== EXERCISE DIRECTIONS ==
Your task is to transcribe all of the records exactly and leave out the pictures.

== SUPPLIED RECORDS ==
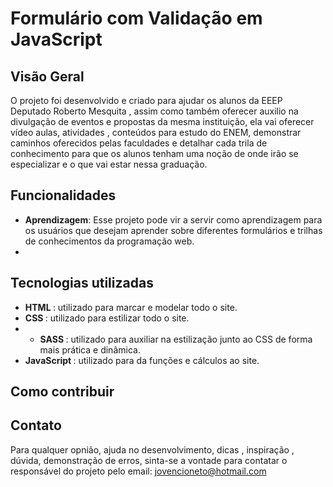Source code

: # Formulário com Validação em JavaScript

## Visão Geral

O projeto foi desenvolvido e criado para ajudar os alunos da EEEP Deputado Roberto Mesquita , assim como também oferecer auxilio na divulgação de eventos e propostas da mesma instituição, ela vai oferecer vídeo aulas, atividades , conteúdos para estudo do ENEM, demonstrar caminhos oferecidos pelas faculdades e detalhar cada trila de conhecimento para que os alunos tenham uma noção de onde irão se especializar e o que vai estar nessa graduação.

## Funcionalidades
- <strong>Aprendizagem</strong>:  Esse projeto pode vir a servir como aprendizagem para os usuários que desejam aprender sobre diferentes formulários e trilhas de conhecimentos da programação web.
- 
## Tecnologias utilizadas
- <strong>HTML </strong>: utilizado para marcar e modelar todo o site.
- <strong>CSS </strong>: utilizado para estilizar todo o site.
- - <strong>SASS </strong>: utilizado para auxiliar na estilização junto ao CSS de forma mais prática e dinâmica.
- <strong>JavaScript </strong>: utilizado para da funções e cálculos ao site.
## Como contribuir

## Contato
Para qualquer opnião, ajuda no desenvolvimento, dicas , inspiração , dúvida, demonstração de erros, sinta-se a vontade para contatar o responsável do projeto pelo email: jovencioneto@hotmail.com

== TASK SOLUTION ==
Source code

: # Formulário com Validação em JavaScript

## Visão Geral

O projeto foi desenvolvido e criado para ajudar os alunos da EEEP Deputado Roberto Mesquita , assim como também oferecer auxilio na divulgação de eventos e propostas da mesma instituição, ela vai oferecer vídeo aulas, atividades , conteúdos para estudo do ENEM, demonstrar caminhos oferecidos pelas faculdades e detalhar cada trila de conhecimento para que os alunos tenham uma noção de onde irão se especializar e o que vai estar nessa graduação.

## Funcionalidades
- <strong>Aprendizagem</strong>:  Esse projeto pode vir a servir como aprendizagem para os usuários que desejam aprender sobre diferentes formulários e trilhas de conhecimentos da programação web.
- 
## Tecnologias utilizadas
- <strong>HTML </strong>: utilizado para marcar e modelar todo o site.
- <strong>CSS </strong>: utilizado para estilizar todo o site.
- - <strong>SASS </strong>: utilizado para auxiliar na estilização junto ao CSS de forma mais prática e dinâmica.
- <strong>JavaScript </strong>: utilizado para da funções e cálculos ao site.
## Como contribuir

## Contato
Para qualquer opnião, ajuda no desenvolvimento, dicas , inspiração , dúvida, demonstração de erros, sinta-se a vontade para contatar o responsável do projeto pelo email: jovencioneto@hotmail.com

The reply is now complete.